Rob Castaneda Founder/CEO of Service Rocket recently said on Linkedin:
I want my sales people vibe-coding as much as I want my engineers vibe-selling.
Rob’s witticism digs at a greater truth: Success in business depends on focus. Engineers are expensive resources. The should support sales efforts but it’s not their focus. The greatest challenge in sales is that it is hard and demanding interpersonal work. Most people would much rather do sales related admin than sell. Creating the focus for sales success involves taking tasks away to allow teams to specialise, learn and improve their customer conversations.

Technology companies promising miracle transformations commonly say that using there technology ‘anyone can do anything’. Technology can be a great enabler and undoubtedly changes the skillset required for tasks. Far too many of these promises aren’t exactly that user friendly and actually need people to specialise (Microsoft SharePoint anyone?). However, even if the newer AI enabled tech does enable anyone, do we want that?
At University studying Economics, we were introduced to the concept of comparative advantage in trade. The lecturer pointed out that though he may be better at all the skills of economic research than a research associate it is still advantageous for him to hire one to help with basic research because his unique advantages were in the more complex areas and he could devote more time to his advantages if he did so. We are rarely better off if anyone can do something. We are better off when those who are best placed to do work focus.
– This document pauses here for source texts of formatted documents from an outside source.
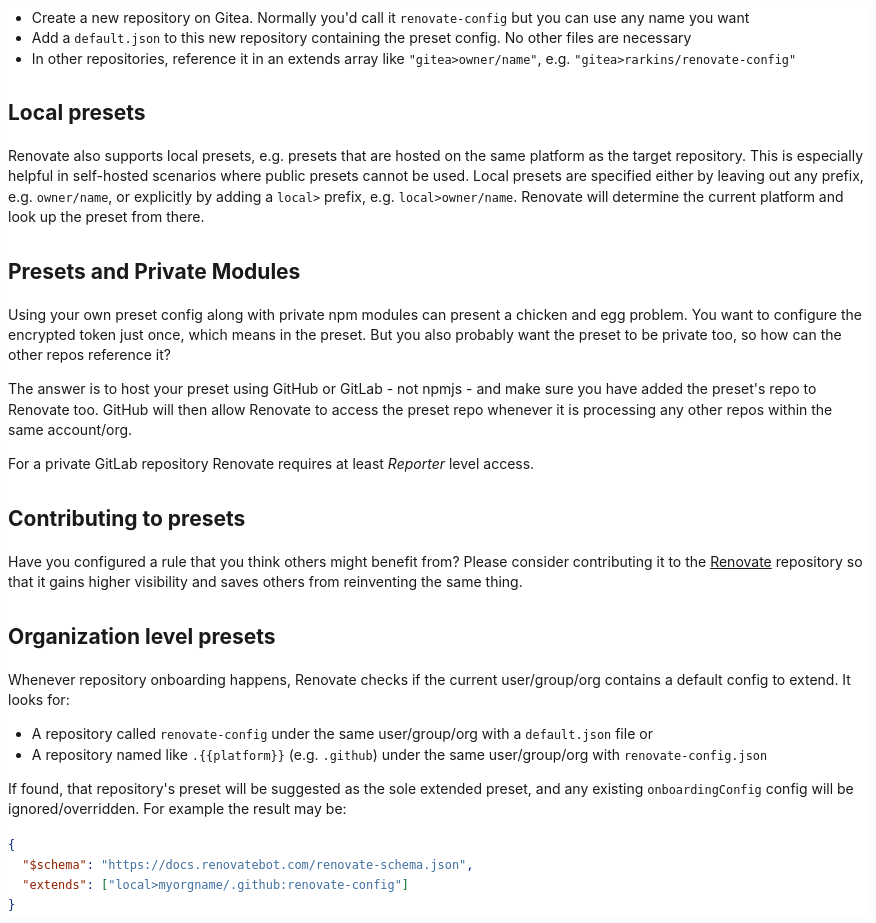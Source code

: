 - Create a new repository on Gitea. Normally you'd call it `renovate-config` but you can use any name you want
- Add a `default.json` to this new repository containing the preset config. No other files are necessary
- In other repositories, reference it in an extends array like `"gitea>owner/name"`, e.g. `"gitea>rarkins/renovate-config"`

## Local presets

Renovate also supports local presets, e.g. presets that are hosted on the same platform as the target repository.
This is especially helpful in self-hosted scenarios where public presets cannot be used.
Local presets are specified either by leaving out any prefix, e.g. `owner/name`, or explicitly by adding a `local>` prefix, e.g. `local>owner/name`.
Renovate will determine the current platform and look up the preset from there.

## Presets and Private Modules

Using your own preset config along with private npm modules can present a chicken and egg problem.
You want to configure the encrypted token just once, which means in the preset.
But you also probably want the preset to be private too, so how can the other repos reference it?

The answer is to host your preset using GitHub or GitLab - not npmjs - and make sure you have added the preset's repo to Renovate too.
GitHub will then allow Renovate to access the preset repo whenever it is processing any other repos within the same account/org.

For a private GitLab repository Renovate requires at least _Reporter_ level access.

## Contributing to presets

Have you configured a rule that you think others might benefit from?
Please consider contributing it to the [Renovate](https://github.com/renovatebot/renovate) repository so that it gains higher visibility and saves others from reinventing the same thing.

## Organization level presets

Whenever repository onboarding happens, Renovate checks if the current user/group/org contains a default config to extend.
It looks for:

- A repository called `renovate-config` under the same user/group/org with a `default.json` file or
- A repository named like `.{{platform}}` (e.g. `.github`) under the same user/group/org with `renovate-config.json`

If found, that repository's preset will be suggested as the sole extended preset, and any existing `onboardingConfig` config will be ignored/overridden.
For example the result may be:

```json
{
  "$schema": "https://docs.renovatebot.com/renovate-schema.json",
  "extends": ["local>myorgname/.github:renovate-config"]
}
```
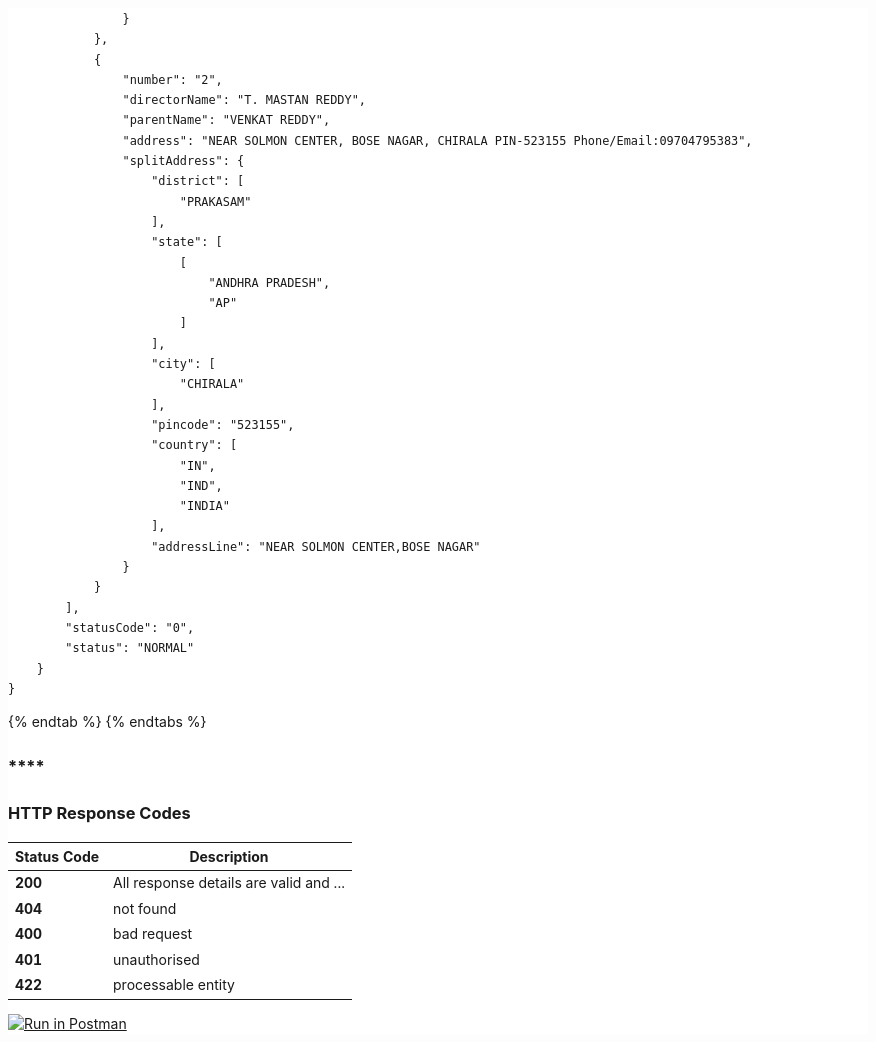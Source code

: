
 ```
                }
            },
            {
                "number": "2",
                "directorName": "T. MASTAN REDDY",
                "parentName": "VENKAT REDDY",
                "address": "NEAR SOLMON CENTER, BOSE NAGAR, CHIRALA PIN-523155 Phone/Email:09704795383",
                "splitAddress": {
                    "district": [
                        "PRAKASAM"
                    ],
                    "state": [
                        [
                            "ANDHRA PRADESH",
                            "AP"
                        ]
                    ],
                    "city": [
                        "CHIRALA"
                    ],
                    "pincode": "523155",
                    "country": [
                        "IN",
                        "IND",
                        "INDIA"
                    ],
                    "addressLine": "NEAR SOLMON CENTER,BOSE NAGAR"
                }
            }
        ],
        "statusCode": "0",
        "status": "NORMAL"
    }
}
```
{% endtab %}
{% endtabs %}

### ****

### **HTTP Response Codes**

| Status Code | Description                            |
| ----------- | -------------------------------------- |
| **200**     | All response details are valid and ... |
| **404**     | not found                              |
| **400**     | bad request                            |
| **401**     | unauthorised                           |
| **422**     | processable entity                     |



&#x20;[![Run in Postman](https://run.pstmn.io/button.svg)](https://www.getpostman.com/run-collection/044e5b3d3def7851c71e)
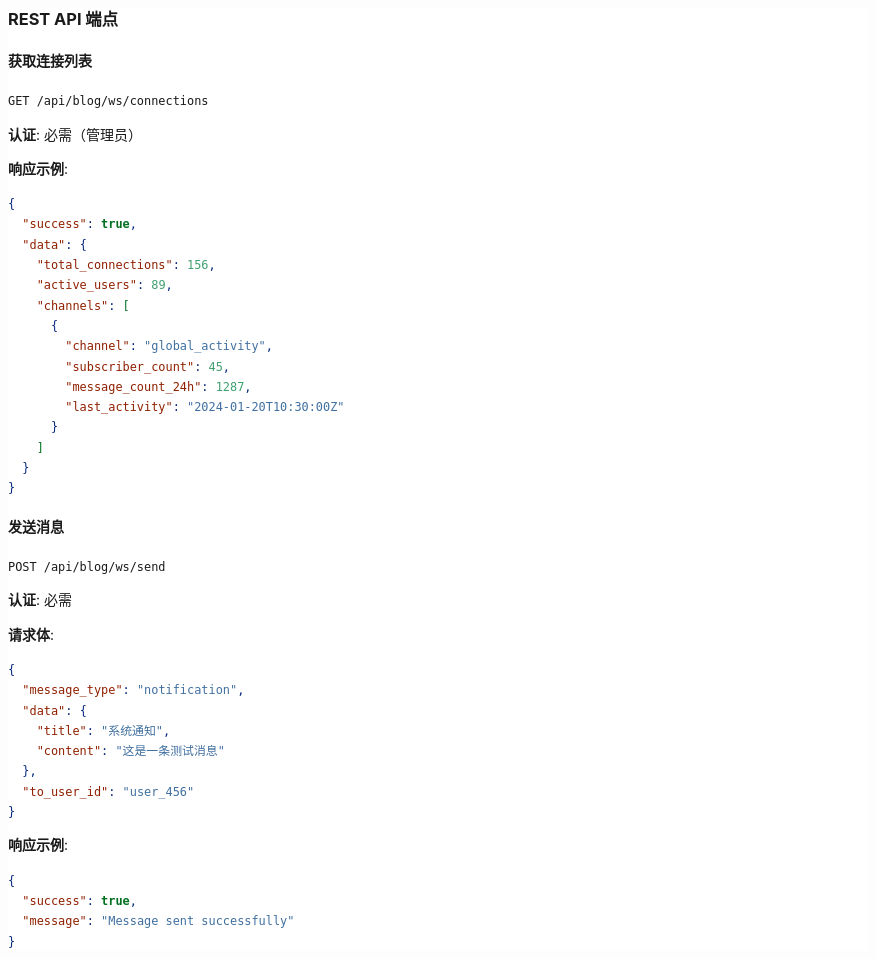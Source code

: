 ### REST API 端点

#### 获取连接列表

```http
GET /api/blog/ws/connections
```

**认证**: 必需（管理员）

**响应示例**:
```json
{
  "success": true,
  "data": {
    "total_connections": 156,
    "active_users": 89,
    "channels": [
      {
        "channel": "global_activity",
        "subscriber_count": 45,
        "message_count_24h": 1287,
        "last_activity": "2024-01-20T10:30:00Z"
      }
    ]
  }
}
```

#### 发送消息

```http
POST /api/blog/ws/send
```

**认证**: 必需

**请求体**:
```json
{
  "message_type": "notification",
  "data": {
    "title": "系统通知",
    "content": "这是一条测试消息"
  },
  "to_user_id": "user_456"
}
```

**响应示例**:
```json
{
  "success": true,
  "message": "Message sent successfully"
}
```
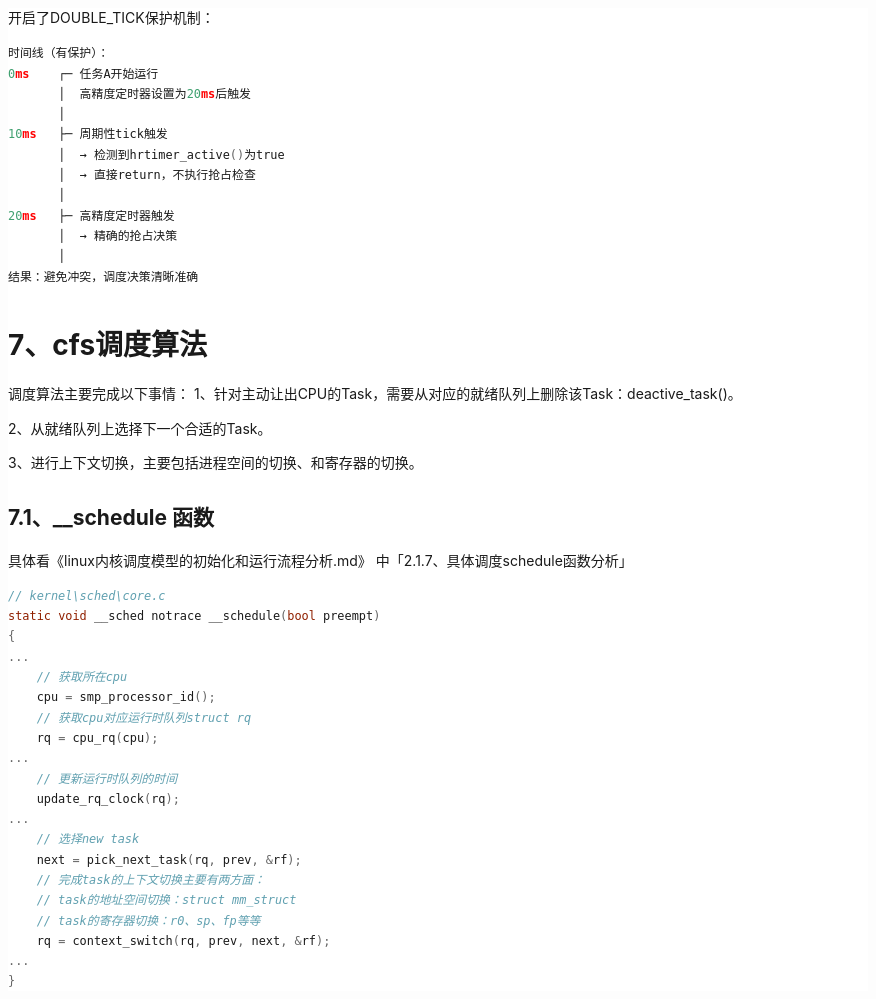 开启了DOUBLE_TICK保护机制：

```c
时间线（有保护）：
0ms    ┌─ 任务A开始运行
       │  高精度定时器设置为20ms后触发
       │
10ms   ├─ 周期性tick触发
       │  → 检测到hrtimer_active()为true
       │  → 直接return，不执行抢占检查
       │
20ms   ├─ 高精度定时器触发
       │  → 精确的抢占决策
       │
结果：避免冲突，调度决策清晰准确
```



# 7、cfs调度算法

调度算法主要完成以下事情：
1、针对主动让出CPU的Task，需要从对应的就绪队列上删除该Task：deactive_task()。

2、从就绪队列上选择下一个合适的Task。

3、进行上下文切换，主要包括进程空间的切换、和寄存器的切换。



## 7.1、__schedule 函数

具体看《linux内核调度模型的初始化和运行流程分析.md》 中「2.1.7、具体调度schedule函数分析」

```c
// kernel\sched\core.c
static void __sched notrace __schedule(bool preempt)
{
...
    // 获取所在cpu
    cpu = smp_processor_id();
	// 获取cpu对应运行时队列struct rq
    rq = cpu_rq(cpu);
...
    // 更新运行时队列的时间
    update_rq_clock(rq);
...
    // 选择new task
    next = pick_next_task(rq, prev, &rf);
    // 完成task的上下文切换主要有两方面：
	// task的地址空间切换：struct mm_struct
    // task的寄存器切换：r0、sp、fp等等
    rq = context_switch(rq, prev, next, &rf);
... 
}
```
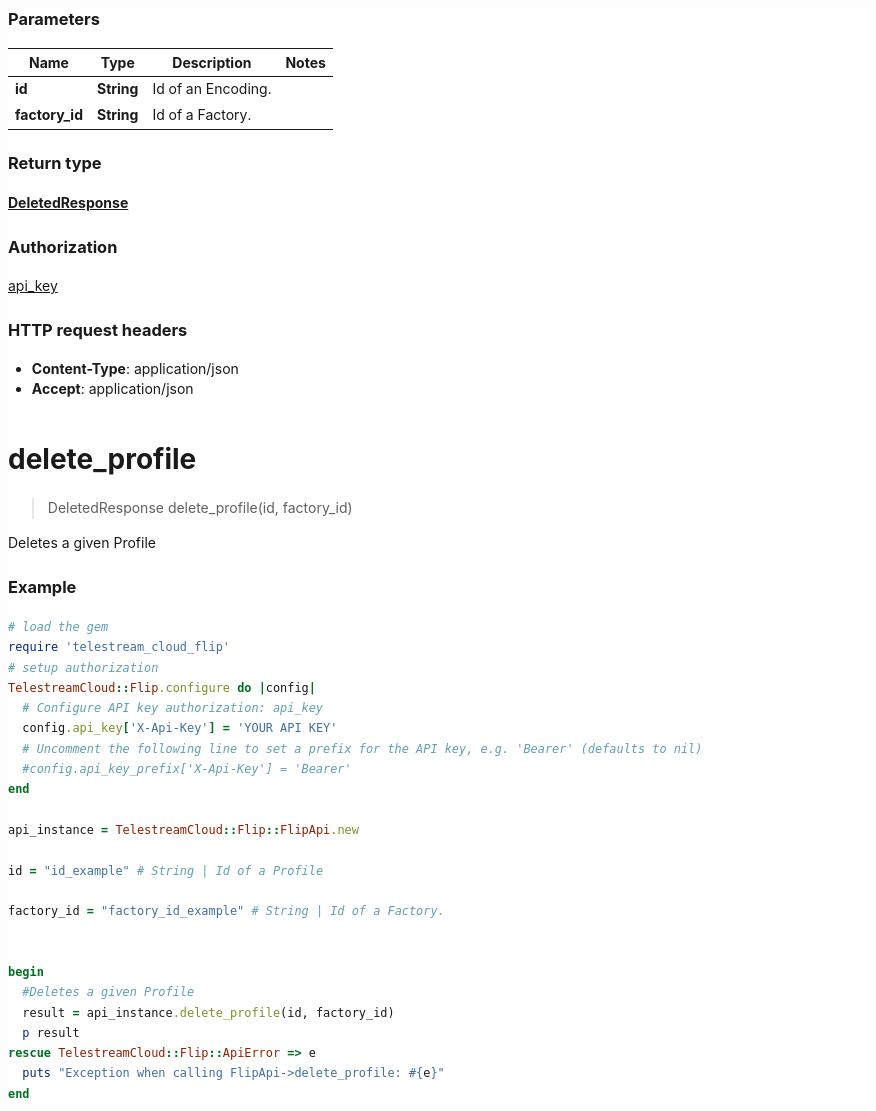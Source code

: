 ### Parameters

Name | Type | Description  | Notes
------------- | ------------- | ------------- | -------------
 **id** | **String**| Id of an Encoding. | 
 **factory_id** | **String**| Id of a Factory. | 

### Return type

[**DeletedResponse**](DeletedResponse.md)

### Authorization

[api_key](../README.md#api_key)

### HTTP request headers

 - **Content-Type**: application/json
 - **Accept**: application/json



# **delete_profile**
> DeletedResponse delete_profile(id, factory_id)

Deletes a given Profile

### Example
```ruby
# load the gem
require 'telestream_cloud_flip'
# setup authorization
TelestreamCloud::Flip.configure do |config|
  # Configure API key authorization: api_key
  config.api_key['X-Api-Key'] = 'YOUR API KEY'
  # Uncomment the following line to set a prefix for the API key, e.g. 'Bearer' (defaults to nil)
  #config.api_key_prefix['X-Api-Key'] = 'Bearer'
end

api_instance = TelestreamCloud::Flip::FlipApi.new

id = "id_example" # String | Id of a Profile

factory_id = "factory_id_example" # String | Id of a Factory.


begin
  #Deletes a given Profile
  result = api_instance.delete_profile(id, factory_id)
  p result
rescue TelestreamCloud::Flip::ApiError => e
  puts "Exception when calling FlipApi->delete_profile: #{e}"
end
```
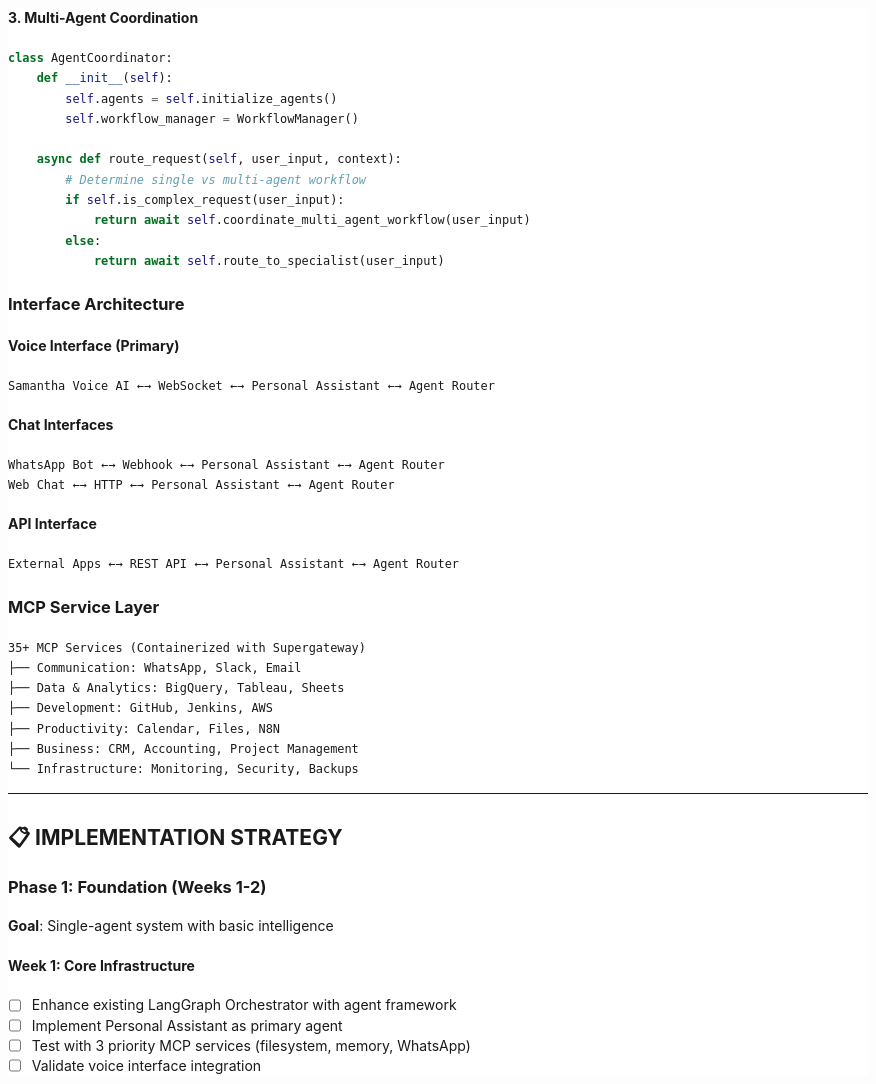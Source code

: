 #### **3. Multi-Agent Coordination**
```python
class AgentCoordinator:
    def __init__(self):
        self.agents = self.initialize_agents()
        self.workflow_manager = WorkflowManager()
        
    async def route_request(self, user_input, context):
        # Determine single vs multi-agent workflow
        if self.is_complex_request(user_input):
            return await self.coordinate_multi_agent_workflow(user_input)
        else:
            return await self.route_to_specialist(user_input)
```

### **Interface Architecture**

#### **Voice Interface (Primary)**
```
Samantha Voice AI ←→ WebSocket ←→ Personal Assistant ←→ Agent Router
```

#### **Chat Interfaces**
```
WhatsApp Bot ←→ Webhook ←→ Personal Assistant ←→ Agent Router
Web Chat ←→ HTTP ←→ Personal Assistant ←→ Agent Router
```

#### **API Interface**
```
External Apps ←→ REST API ←→ Personal Assistant ←→ Agent Router
```

### **MCP Service Layer**
```
35+ MCP Services (Containerized with Supergateway)
├── Communication: WhatsApp, Slack, Email
├── Data & Analytics: BigQuery, Tableau, Sheets
├── Development: GitHub, Jenkins, AWS
├── Productivity: Calendar, Files, N8N
├── Business: CRM, Accounting, Project Management
└── Infrastructure: Monitoring, Security, Backups
```

---

## 📋 **IMPLEMENTATION STRATEGY**

### **Phase 1: Foundation (Weeks 1-2)**
**Goal**: Single-agent system with basic intelligence

#### **Week 1: Core Infrastructure**
- [ ] Enhance existing LangGraph Orchestrator with agent framework
- [ ] Implement Personal Assistant as primary agent
- [ ] Test with 3 priority MCP services (filesystem, memory, WhatsApp)
- [ ] Validate voice interface integration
Technology offers all kinds of temptations of distraction and lack of focus. Anyone can code. Anyone can produce images. Anyone can produce marketing materials or pitch decks and so on. The technology products can be built up with dedicated governance, data sets, insights, guardrails and approval processes that manage the risks of anyone doing anything. The only question is do you want that?
If it is a choice between no resource at all, then you will want to empower people to do incremental and often discretionary work through technology. At the margins, technology can be very powerful in realising more productivity.
You may have opportunities to totally transform processes to remove expertise or people. Well designed you may be able to make this work but it’s unlikely to be the outcome of dabbling by anyone. Delivering productivity through transformation takes careful design, great engagement with all stakeholders and impeccable delivery.
Anyone is not always a great option. As attractive as it might sound that rarely pays out as a successful course in business. Success takes focus, skills and graft. Do you want your highly valuable resources distracted and unfocused on things that they could do? I doubt it. You want them doing more of the core things you hired them to do. Use AI to take away their distractions, not add to them.